■ EXERCISE DETAILS
Return every record below exactly; leave out the images.

■ AVAILABLE DATA

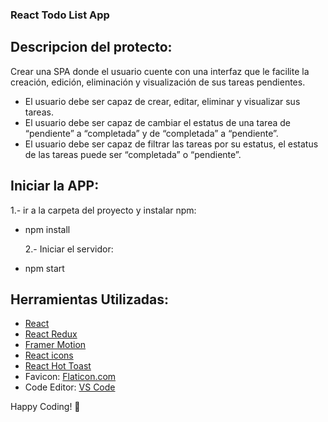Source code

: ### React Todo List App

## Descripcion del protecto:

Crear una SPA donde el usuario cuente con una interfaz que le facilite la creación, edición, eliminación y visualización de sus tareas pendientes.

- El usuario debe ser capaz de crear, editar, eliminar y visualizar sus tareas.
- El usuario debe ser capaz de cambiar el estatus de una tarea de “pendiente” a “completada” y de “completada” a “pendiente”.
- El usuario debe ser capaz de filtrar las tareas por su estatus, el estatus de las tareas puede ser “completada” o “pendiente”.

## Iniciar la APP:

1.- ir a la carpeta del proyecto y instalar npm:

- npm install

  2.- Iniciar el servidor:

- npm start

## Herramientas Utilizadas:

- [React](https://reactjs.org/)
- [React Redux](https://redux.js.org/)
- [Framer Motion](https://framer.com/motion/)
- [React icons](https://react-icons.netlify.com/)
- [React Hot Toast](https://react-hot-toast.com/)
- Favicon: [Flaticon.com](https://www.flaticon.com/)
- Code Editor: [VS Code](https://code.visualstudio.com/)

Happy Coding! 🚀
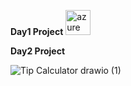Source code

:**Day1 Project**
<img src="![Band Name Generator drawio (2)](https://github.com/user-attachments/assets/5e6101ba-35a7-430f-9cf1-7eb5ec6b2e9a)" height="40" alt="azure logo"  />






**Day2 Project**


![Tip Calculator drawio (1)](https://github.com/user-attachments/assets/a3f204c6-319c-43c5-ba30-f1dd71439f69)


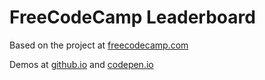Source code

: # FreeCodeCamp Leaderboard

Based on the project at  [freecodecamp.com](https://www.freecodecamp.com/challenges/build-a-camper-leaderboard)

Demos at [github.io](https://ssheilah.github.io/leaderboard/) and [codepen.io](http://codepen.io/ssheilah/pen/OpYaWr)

■ TASK ANSWER
Source code

: ### React Todo List App

## Descripcion del protecto:

Crear una SPA donde el usuario cuente con una interfaz que le facilite la creación, edición, eliminación y visualización de sus tareas pendientes.

- El usuario debe ser capaz de crear, editar, eliminar y visualizar sus tareas.
- El usuario debe ser capaz de cambiar el estatus de una tarea de “pendiente” a “completada” y de “completada” a “pendiente”.
- El usuario debe ser capaz de filtrar las tareas por su estatus, el estatus de las tareas puede ser “completada” o “pendiente”.

## Iniciar la APP:

1.- ir a la carpeta del proyecto y instalar npm:

- npm install

  2.- Iniciar el servidor:

- npm start

## Herramientas Utilizadas:

- [React](https://reactjs.org/)
- [React Redux](https://redux.js.org/)
- [Framer Motion](https://framer.com/motion/)
- [React icons](https://react-icons.netlify.com/)
- [React Hot Toast](https://react-hot-toast.com/)
- Favicon: [Flaticon.com](https://www.flaticon.com/)
- Code Editor: [VS Code](https://code.visualstudio.com/)

Happy Coding! 🚀
Source code

:**Day1 Project**
<img src="![Band Name Generator drawio (2)](https://github.com/user-attachments/assets/5e6101ba-35a7-430f-9cf1-7eb5ec6b2e9a)" height="40" alt="azure logo"  />






**Day2 Project**


![Tip Calculator drawio (1)](https://github.com/user-attachments/assets/a3f204c6-319c-43c5-ba30-f1dd71439f69)


Source code

: # FreeCodeCamp Leaderboard

Based on the project at  [freecodecamp.com](https://www.freecodecamp.com/challenges/build-a-camper-leaderboard)

Demos at [github.io](https://ssheilah.github.io/leaderboard/) and [codepen.io](http://codepen.io/ssheilah/pen/OpYaWr)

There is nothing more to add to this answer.